SOURCE MATERIAL >>
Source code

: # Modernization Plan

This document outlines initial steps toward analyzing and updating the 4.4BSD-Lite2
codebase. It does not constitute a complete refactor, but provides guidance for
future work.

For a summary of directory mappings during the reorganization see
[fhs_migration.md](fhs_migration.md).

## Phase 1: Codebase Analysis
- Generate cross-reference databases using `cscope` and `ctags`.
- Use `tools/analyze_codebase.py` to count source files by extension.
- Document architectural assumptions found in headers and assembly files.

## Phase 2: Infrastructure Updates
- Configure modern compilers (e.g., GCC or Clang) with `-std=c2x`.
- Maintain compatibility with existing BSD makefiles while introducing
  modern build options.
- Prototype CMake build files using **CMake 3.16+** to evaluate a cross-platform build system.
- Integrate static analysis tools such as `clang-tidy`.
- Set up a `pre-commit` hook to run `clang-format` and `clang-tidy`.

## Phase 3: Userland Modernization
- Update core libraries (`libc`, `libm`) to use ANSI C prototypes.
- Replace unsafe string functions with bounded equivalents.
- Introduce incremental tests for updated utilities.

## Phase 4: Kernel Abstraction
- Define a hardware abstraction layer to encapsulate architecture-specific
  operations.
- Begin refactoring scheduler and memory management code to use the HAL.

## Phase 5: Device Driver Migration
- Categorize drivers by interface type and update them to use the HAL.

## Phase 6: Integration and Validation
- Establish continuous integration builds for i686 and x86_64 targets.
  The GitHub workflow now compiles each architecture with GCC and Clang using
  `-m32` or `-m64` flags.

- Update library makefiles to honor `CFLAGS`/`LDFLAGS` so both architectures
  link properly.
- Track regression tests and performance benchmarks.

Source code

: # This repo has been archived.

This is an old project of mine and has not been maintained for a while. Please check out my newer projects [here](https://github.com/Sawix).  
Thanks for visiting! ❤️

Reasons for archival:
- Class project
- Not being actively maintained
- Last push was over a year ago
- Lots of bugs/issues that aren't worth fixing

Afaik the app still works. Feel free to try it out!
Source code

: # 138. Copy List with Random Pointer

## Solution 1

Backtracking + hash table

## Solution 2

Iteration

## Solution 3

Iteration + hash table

EXERCISE >>
Lines to set down from above: the line with "- Maintain compatibility", the line with "## Phase 5: Device Driver Migration", and every line between, each exactly as written.

REPLY TO THE EXERCISE >>
- Maintain compatibility with existing BSD makefiles while introducing
  modern build options.
- Prototype CMake build files using **CMake 3.16+** to evaluate a cross-platform build system.
- Integrate static analysis tools such as `clang-tidy`.
- Set up a `pre-commit` hook to run `clang-format` and `clang-tidy`.

## Phase 3: Userland Modernization
- Update core libraries (`libc`, `libm`) to use ANSI C prototypes.
- Replace unsafe string functions with bounded equivalents.
- Introduce incremental tests for updated utilities.

## Phase 4: Kernel Abstraction
- Define a hardware abstraction layer to encapsulate architecture-specific
  operations.
- Begin refactoring scheduler and memory management code to use the HAL.

## Phase 5: Device Driver Migration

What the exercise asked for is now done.